Aprendí a hablarle, a cerrar los ojos y decirle que no está sola, a imaginarme en mi casa con ellos y así superar mis miedos. Aprendí que ser sensible y darle lugar a los miedos no me hace menos fuerte sino que, al contrario, me hace más humana y más sensible a la realidad del otro.

Aprendí que la mente es algo fascinante y complejo y que hay muchas cosas que desconocemos. Y que así como el cuerpo habla, la mente también lo hace y que a veces me cuesta aceptar esto. Pero que si dejara de lado la omnipotencia y entendiera que no controlo todo, sería más feliz.

Aprendí que la aceptación es un acto de humildad que conlleva un trabajo arduo. Aceptar mi historia, aceptar mis debilidades, aceptar mi condición me hace más humana y más libre. Me libera de la carga de pensar que tengo que poder con todo y de pensar que nada debería afectarme. ¡Qué lindo es saberme humana, imperfecta, fallada! Y cuánto más me conecta con otros. Porque la vida, en definitiva, se trata de eso, de vínculos, de idas y vueltas, de encuentros y desencuentros.

Aprendí que la mía es una historia de aceptación. De aceptar mi historia y mi condición de humana. De conocer mis límites y desde ahí hacerme más fuerte. De aceptar que no soy perfecta, que no puedo con todo. De aceptar que necesito de otros y que ahora ya tengo voz y que puedo pedir ayuda, y que ese es justamente mi camino de sanación.

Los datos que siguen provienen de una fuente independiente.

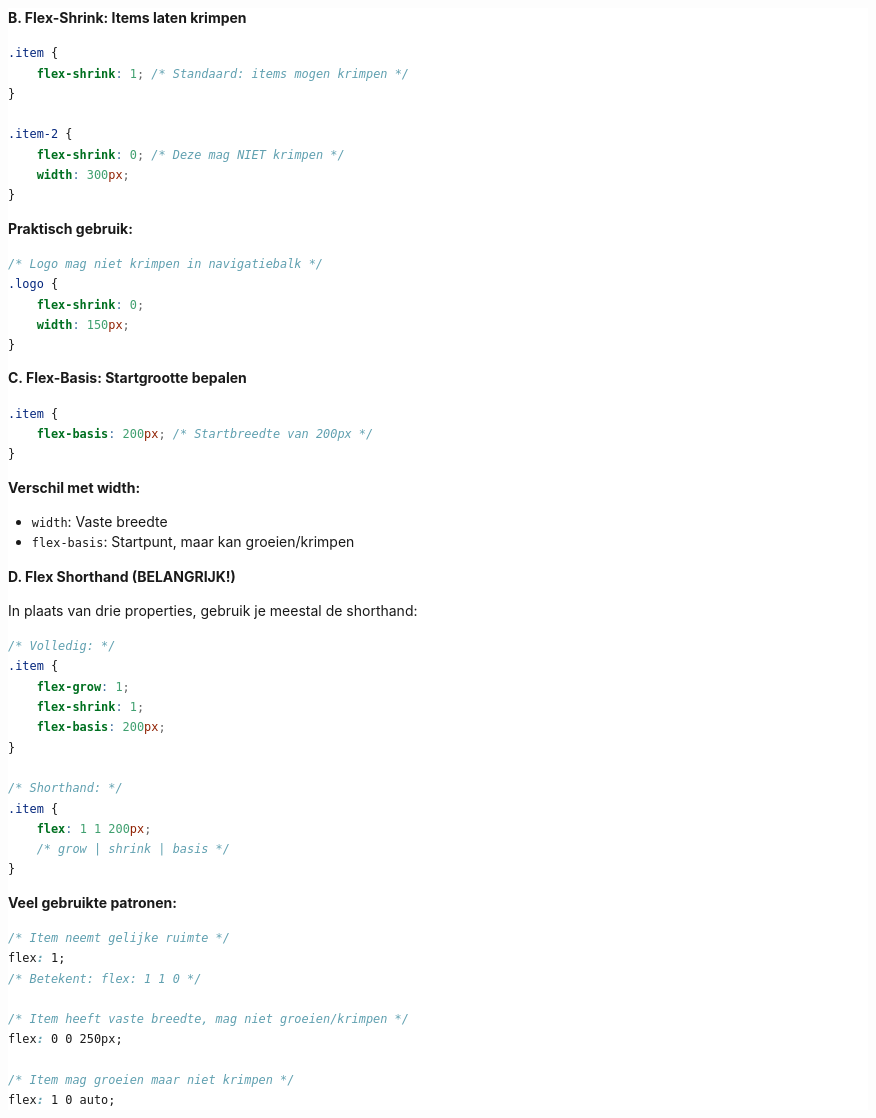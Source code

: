 **B. Flex-Shrink: Items laten krimpen**

```css
.item {
    flex-shrink: 1; /* Standaard: items mogen krimpen */
}

.item-2 {
    flex-shrink: 0; /* Deze mag NIET krimpen */
    width: 300px;
}
```

**Praktisch gebruik:**
```css
/* Logo mag niet krimpen in navigatiebalk */
.logo {
    flex-shrink: 0;
    width: 150px;
}
```

**C. Flex-Basis: Startgrootte bepalen**

```css
.item {
    flex-basis: 200px; /* Startbreedte van 200px */
}
```

**Verschil met width:**
- `width`: Vaste breedte
- `flex-basis`: Startpunt, maar kan groeien/krimpen

**D. Flex Shorthand (BELANGRIJK!)**

In plaats van drie properties, gebruik je meestal de shorthand:

```css
/* Volledig: */
.item {
    flex-grow: 1;
    flex-shrink: 1;
    flex-basis: 200px;
}

/* Shorthand: */
.item {
    flex: 1 1 200px;
    /* grow | shrink | basis */
}
```

**Veel gebruikte patronen:**
```css
/* Item neemt gelijke ruimte */
flex: 1;
/* Betekent: flex: 1 1 0 */

/* Item heeft vaste breedte, mag niet groeien/krimpen */
flex: 0 0 250px;

/* Item mag groeien maar niet krimpen */
flex: 1 0 auto;
```
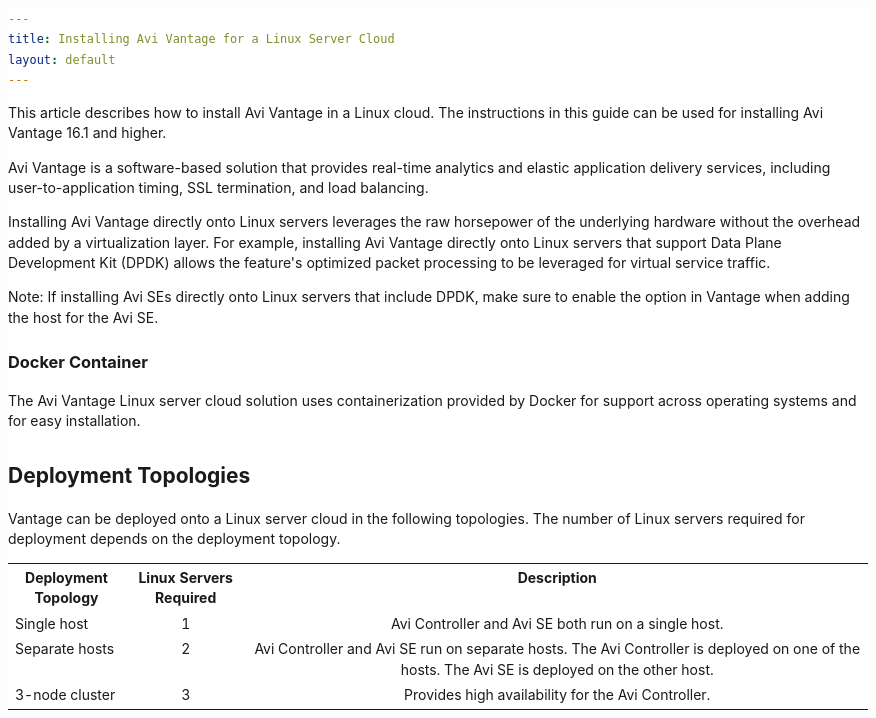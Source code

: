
 ```yaml
---
title: Installing Avi Vantage for a Linux Server Cloud
layout: default
---
```

This article describes how to install Avi Vantage in a Linux cloud. The instructions in this guide can be used for installing Avi Vantage 16.1 and higher.

Avi Vantage is a software-based solution that provides real-time analytics and elastic application delivery services, including user-to-application timing, SSL termination, and load balancing.

Installing Avi Vantage directly onto Linux servers leverages the raw horsepower of the underlying hardware without the overhead added by a virtualization layer. For example, installing Avi Vantage directly onto Linux servers that support Data Plane Development Kit (DPDK) allows the feature's optimized packet processing to be leveraged for virtual service traffic.

Note: If installing Avi SEs directly onto Linux servers that include DPDK, make sure to enable the option in Vantage when adding the host for the Avi SE.

### Docker Container

The Avi Vantage Linux server cloud solution uses containerization provided by Docker for support across operating systems and for easy installation.

## Deployment Topologies

Vantage can be deployed onto a Linux server cloud in the following topologies. The number of Linux servers required for deployment depends on the deployment topology.
<table class="table table-hover"> 
 <tbody> 
  <tr> 
   <th>Deployment Topology</th> 
   <th style="text-align: center;">Linux Servers Required</th> 
   <th style="text-align: center;">Description</th> 
  </tr> 
  <tr> 
   <td>Single host</td> 
   <td align="center">1</td> 
   <td align="center">Avi Controller and Avi SE both run on a single host.</td> 
  </tr> 
  <tr> 
   <td>Separate hosts</td> 
   <td align="center">2</td> 
   <td align="center">Avi Controller and Avi SE run on separate hosts. The Avi Controller is deployed on one of the hosts. The Avi SE is deployed on the other host.</td> 
  </tr> 
  <tr> 
   <td>3-node cluster</td> 
   <td align="center">3</td> 
   <td align="center">Provides high availability for the Avi Controller.</td> 
  </tr> 
 </tbody> 
</table>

Aprendí que en la medida en que me conecto con el otro desde un lugar auténtico y genuino, soy más feliz. Y que desde ahí puedo también hacer brillar a otros. Aprendí que escribir es sanador y que haciéndolo desdramatizo la vida, pongo luz a eso que estaba oculto. Y aprendí que no por casualidad estoy en este mundo. Y que si estoy acá, espero que valga la pena.